Seeking Alpha calls out what the shift in the market means for the biggest player in that market.
“We see the $29.6b commercial database market contracting 20-30% by 2021, and do not believe Oracle (NYSE:ORCL) can transition its revenue streams (from legacy commercial database to cloud-based subscription offerings) fast enough to offset the decline of this market, which represents a major legacy core of its revenue.”
That makes sense. Oracle has been proposing that its cloud revenues will more than make-up for any losses. Seeking Alpha also points out that IBM will also lose market share, but that IBM is far less dependent upon its database business for its overall revenues than Oracle.
Checking the Database Growth Figures with DB-Engines
This is an excellent article by Seeking Alpha. This author has impressive insight into the topic of the article. Now the question is checking to see DB-Engines to see if this is actually occurring the database growth rates.

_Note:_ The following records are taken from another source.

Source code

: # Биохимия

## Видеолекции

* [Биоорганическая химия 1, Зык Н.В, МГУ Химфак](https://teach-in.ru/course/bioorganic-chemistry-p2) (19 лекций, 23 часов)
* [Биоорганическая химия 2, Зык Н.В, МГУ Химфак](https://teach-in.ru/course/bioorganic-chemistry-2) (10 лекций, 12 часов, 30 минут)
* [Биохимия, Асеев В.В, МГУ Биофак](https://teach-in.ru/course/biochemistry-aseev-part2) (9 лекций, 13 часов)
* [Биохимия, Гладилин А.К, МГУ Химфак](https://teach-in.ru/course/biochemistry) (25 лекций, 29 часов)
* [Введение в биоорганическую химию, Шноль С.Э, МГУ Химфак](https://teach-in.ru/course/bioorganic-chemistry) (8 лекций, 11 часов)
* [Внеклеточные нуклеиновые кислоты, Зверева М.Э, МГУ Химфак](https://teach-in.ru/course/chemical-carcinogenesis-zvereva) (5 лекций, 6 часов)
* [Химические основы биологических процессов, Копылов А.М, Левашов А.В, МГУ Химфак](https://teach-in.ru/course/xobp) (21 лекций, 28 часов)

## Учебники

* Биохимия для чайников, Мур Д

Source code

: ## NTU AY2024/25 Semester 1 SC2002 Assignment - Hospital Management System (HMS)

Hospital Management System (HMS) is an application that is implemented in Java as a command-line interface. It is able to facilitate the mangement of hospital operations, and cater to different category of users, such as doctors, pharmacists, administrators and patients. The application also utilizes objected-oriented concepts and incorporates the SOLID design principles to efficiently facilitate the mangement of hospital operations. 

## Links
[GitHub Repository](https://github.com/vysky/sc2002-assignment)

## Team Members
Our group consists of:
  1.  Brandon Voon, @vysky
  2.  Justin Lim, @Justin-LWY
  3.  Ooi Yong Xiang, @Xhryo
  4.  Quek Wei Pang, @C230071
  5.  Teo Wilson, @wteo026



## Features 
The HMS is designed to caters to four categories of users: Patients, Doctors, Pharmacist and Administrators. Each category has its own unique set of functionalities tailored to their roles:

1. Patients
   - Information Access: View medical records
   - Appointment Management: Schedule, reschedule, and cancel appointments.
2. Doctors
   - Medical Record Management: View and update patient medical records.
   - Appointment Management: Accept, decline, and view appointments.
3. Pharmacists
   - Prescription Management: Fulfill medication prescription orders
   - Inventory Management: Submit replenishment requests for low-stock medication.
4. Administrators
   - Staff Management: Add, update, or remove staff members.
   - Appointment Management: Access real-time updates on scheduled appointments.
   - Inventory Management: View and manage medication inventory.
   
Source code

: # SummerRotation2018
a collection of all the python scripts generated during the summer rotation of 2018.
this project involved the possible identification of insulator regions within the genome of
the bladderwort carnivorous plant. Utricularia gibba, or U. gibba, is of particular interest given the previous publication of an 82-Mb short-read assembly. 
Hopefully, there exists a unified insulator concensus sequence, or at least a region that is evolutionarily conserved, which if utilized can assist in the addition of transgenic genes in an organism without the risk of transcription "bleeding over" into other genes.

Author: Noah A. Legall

Of the top 30 databases, as ranked by DB-Engine, the following applies:
The Rate of Growth for SQL Versus NoSQL?
To test the hypothesis presented by Seeking Alpha we took these top 30 databases (where most of the growth movement happens in the database market and we averaged the growth rate for the 18 SQL databases, and then the 12 NoSQL databases (which includes all of the database types listed in the previous graphic that are not called RDBMSs)
We came up with the following growth rates from July 2016 to 2017.
- SQL Database Growth Rate: +3.4%
- NoSQL Database Growth Rate: +8.6%
So NoSQL databases are certainly growing faster. But SQL databases are not declining. But what is happening is something a bit different. We then averaged the growth of the proprietary databases in the top 30 list and the open source. As of July 2017, there were 11 proprietary databases in 19 open source. The growth rates broke down as follows:
- Proprietary Growth Rate: -1.2%
- Open Source Growth Rate: +8.4%
Therefore, the growth is actually mostly attributed to open sources databases, rather than to NoSQL databases. The NoSQL databases have a stronger tendency to be open source. And of course, open source databases cost less than proprietary.
This is a very good article by Seeking Alpha, with many great insights.
However, the central hypothesis that SQL databases are losing market share to NoSQL does not seem to bear out in the numbers that are supplied by DB-Engine. What seems to be the case is that there is a shift to open source databases, and most of the NoSQL databases are open source.